**Task item**
If a picture appears in the records, leave it out and transcribe the rest exactly.

**Given data**

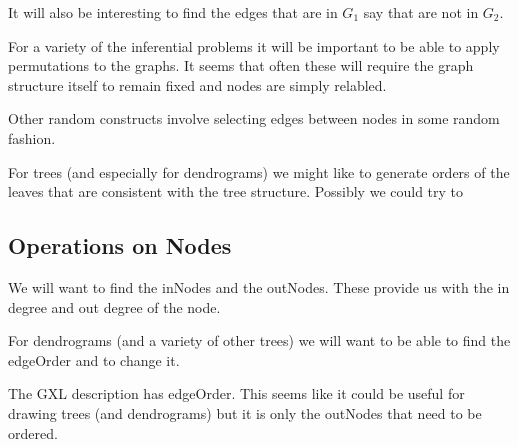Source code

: It will also be interesting to find the edges that are in $G_1$ say
that are not in $G_2$.

For a variety of the inferential problems it will be important to be
able to apply permutations to the graphs. It seems that often these
will require the graph structure itself to remain fixed and nodes
are simply relabled.

Other random constructs involve selecting edges between nodes in some
random fashion.

For trees (and especially for dendrograms) we might like to generate 
orders of the leaves that are consistent with the tree structure.
Possibly we could try to 

\subsection{Operations on Nodes}

We will want to find the inNodes and the outNodes. These provide us
with the in degree and out degree of the node.

For dendrograms (and a variety of other trees) we will want to be able
to find the edgeOrder and to change it.

The GXL description has edgeOrder. This seems like it could be useful
for drawing trees (and dendrograms) but it is only the outNodes that
need to be ordered.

**Solution to the exercise**
Source code

: It will also be interesting to find the edges that are in $G_1$ say
that are not in $G_2$.

For a variety of the inferential problems it will be important to be
able to apply permutations to the graphs. It seems that often these
will require the graph structure itself to remain fixed and nodes
are simply relabled.

Other random constructs involve selecting edges between nodes in some
random fashion.

For trees (and especially for dendrograms) we might like to generate 
orders of the leaves that are consistent with the tree structure.
Possibly we could try to 

\subsection{Operations on Nodes}

We will want to find the inNodes and the outNodes. These provide us
with the in degree and out degree of the node.

For dendrograms (and a variety of other trees) we will want to be able
to find the edgeOrder and to change it.

The GXL description has edgeOrder. This seems like it could be useful
for drawing trees (and dendrograms) but it is only the outNodes that
need to be ordered.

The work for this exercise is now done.